Why is he (or she if, like me, you played “FemShep”—What? Did
you think I was going to look at a man’s
butt for 50+ hours?) suddenly in a badly beaten and burned version of
the standard N7 armor he started with at the game’s beginning?
2)
Where’s my rockin’ awesome Widow sniper rifle? Why is it that the
only gun near him in the whole death field just happens to be the
worst handgun in the Mass Effect universe? I might have even been
okay with the ending(s) if I hadn’t had to die fifteen times to
three wimpy Husks and one wussy Marauder because my gun sucked and
Shepard’s crippled ass couldn’t aim steady! That’s a whole lot
of work to go through for just a “meh” set of endings with no
resolution.
3)
Oh. AND WHAT THE HELL HAPPENED TO MY TWO SQUAD MATES! One second they
were with me, and then suddenly gone, disappeared, no where to be
found, not even two dead corpses.
4)
After getting beamed up onto the Citadel and having to deal with the
Illusive Man (which was actually the only part in the entire ending
that seemed to have been handled well), and Shepard’s nearly bled
out, do we suddenly get dumped with a Deus
Ex Machinae
in the form of a ghost boy calling himself the Catalyst who then
gives Shep three choices on stopping the Reapers, all of which ends
up in his death (well, except for the “perfect” ending in the
Destroy option, where it shows him taking a gasp of breath even
though the Destroy option was supposed to destroy all synthetics and
Shep is half synthetic. And for the record, I didn’t pick the
Destroy option. Screw the organics! I ain’t killing off the Geth
and EDI just to take out the Reapers, not when other options are
available, you heartless psychopaths!).
And
those are just a tiny tiny sample of the almost infinite amount of
questions the ending left you with.
And
that is the true problem with the ending before it got “fixed”

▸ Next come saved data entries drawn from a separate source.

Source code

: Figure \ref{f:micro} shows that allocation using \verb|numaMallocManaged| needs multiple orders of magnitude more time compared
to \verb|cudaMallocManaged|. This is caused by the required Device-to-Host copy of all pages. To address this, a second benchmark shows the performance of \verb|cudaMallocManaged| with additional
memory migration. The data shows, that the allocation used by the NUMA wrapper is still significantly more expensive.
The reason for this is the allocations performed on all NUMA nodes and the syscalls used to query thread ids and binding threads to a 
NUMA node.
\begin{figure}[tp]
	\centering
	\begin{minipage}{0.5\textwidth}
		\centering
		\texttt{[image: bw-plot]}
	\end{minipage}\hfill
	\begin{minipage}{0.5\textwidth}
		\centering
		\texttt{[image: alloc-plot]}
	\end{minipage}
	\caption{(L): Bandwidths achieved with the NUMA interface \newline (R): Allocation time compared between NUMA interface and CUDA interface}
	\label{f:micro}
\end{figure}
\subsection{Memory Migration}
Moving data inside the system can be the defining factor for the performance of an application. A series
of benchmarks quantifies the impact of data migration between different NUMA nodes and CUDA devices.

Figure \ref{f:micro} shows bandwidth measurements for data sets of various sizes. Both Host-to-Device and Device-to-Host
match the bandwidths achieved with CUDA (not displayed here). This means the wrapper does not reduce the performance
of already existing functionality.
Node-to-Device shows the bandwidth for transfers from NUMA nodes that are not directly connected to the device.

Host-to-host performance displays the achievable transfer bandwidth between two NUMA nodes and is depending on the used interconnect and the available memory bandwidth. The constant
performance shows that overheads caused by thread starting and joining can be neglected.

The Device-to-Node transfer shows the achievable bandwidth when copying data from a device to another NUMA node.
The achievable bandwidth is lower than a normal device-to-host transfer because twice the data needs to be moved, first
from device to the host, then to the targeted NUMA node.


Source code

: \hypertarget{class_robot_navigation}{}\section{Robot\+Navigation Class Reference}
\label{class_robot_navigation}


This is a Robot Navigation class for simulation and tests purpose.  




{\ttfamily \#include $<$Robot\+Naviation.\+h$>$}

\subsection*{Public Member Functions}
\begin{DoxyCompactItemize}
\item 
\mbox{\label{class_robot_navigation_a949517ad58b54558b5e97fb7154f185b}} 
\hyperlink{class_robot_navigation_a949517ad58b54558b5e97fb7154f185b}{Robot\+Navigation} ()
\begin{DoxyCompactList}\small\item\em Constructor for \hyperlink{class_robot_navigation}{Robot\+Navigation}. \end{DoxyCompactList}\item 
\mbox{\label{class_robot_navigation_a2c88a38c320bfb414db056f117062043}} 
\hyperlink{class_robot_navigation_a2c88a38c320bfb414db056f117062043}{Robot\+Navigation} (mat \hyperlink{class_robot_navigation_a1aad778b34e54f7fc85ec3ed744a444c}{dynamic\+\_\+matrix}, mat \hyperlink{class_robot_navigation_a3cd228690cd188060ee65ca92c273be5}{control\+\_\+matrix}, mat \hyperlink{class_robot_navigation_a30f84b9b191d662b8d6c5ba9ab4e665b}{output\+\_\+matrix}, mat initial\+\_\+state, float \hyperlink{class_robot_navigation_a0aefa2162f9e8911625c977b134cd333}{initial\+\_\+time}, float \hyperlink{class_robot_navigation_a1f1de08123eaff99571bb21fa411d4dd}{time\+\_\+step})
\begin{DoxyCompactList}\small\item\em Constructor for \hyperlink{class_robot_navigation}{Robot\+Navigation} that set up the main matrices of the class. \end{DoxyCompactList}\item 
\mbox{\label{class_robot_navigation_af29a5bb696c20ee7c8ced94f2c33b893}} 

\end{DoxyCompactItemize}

with an extended cut that finally fixed some of the plot holes and
offered resolution, but still leaves you stuck fighting off the husks
and marauder with the crappy gun and non-modified armor. It wasn’t
that Shep died (now he only clearly dies in two of the endings). It
wasn’t because you were left with only “three” choices. It
wasn’t even that annoying ghost boy I wish I could shoot (which I
now can but….). It’s because no matter how it ended, the plot
holes were still glaringly obvious. And
they wouldn’t have even been noticeable by most if the ending had
been done well.
And
it all comes down to the editing. Vital parts were missing, parts
that might have provided the needed clarity. I could see what they
were trying for, and I even applaud the attempt. And if it had been
done correctly, fans would have been arguing over the philosophic
merits and flaws of the ending instead of…well, it’s fictional
structure. They managed to keep the players in a suspension of
disbelief all the way through 90+ hours of gaming, only to completely
break that suspension in the last five minutes of it.
If
anything proves just how important the ending to a story can be, ME 3
shows it with perfect clarity.
A
couple months ago Bioware came out with a free DLC that provided an
“extended ending,” adding cutscenes and dialogue to help bring
more clarity to what actually happened (Was Shepard being
Indoctrinated and it all was just a dream? Did it really happen, and
the galaxy really is that screwed? And how did the Mass Relays blow
up without destroying all the star systems they’re in like what
happened when Shep walloped a Mass Relay with an asteroid in “The
Arrival” DLC? Or was it a bizarre combination of real events mixed
with Shep hallucinating from an Indoctrination attempt by Harbinger?
And where
the hell did Harbinger go?!).
While
they did manage to pull it off to some extent. I still
wondered at first if the damage was already done, and there was no
going back? No more suspension of disbelief? But what I discovered
with the extended ending was that, yes, suspension of disbelief can
be returned with a good enough fix, but I still haven’t stopped
caring about being stuck with the crappy gun and not having my cool
armor anymore. I’m just willing to set that part aside now.
Personally,
I think they should’ve gone with this ending.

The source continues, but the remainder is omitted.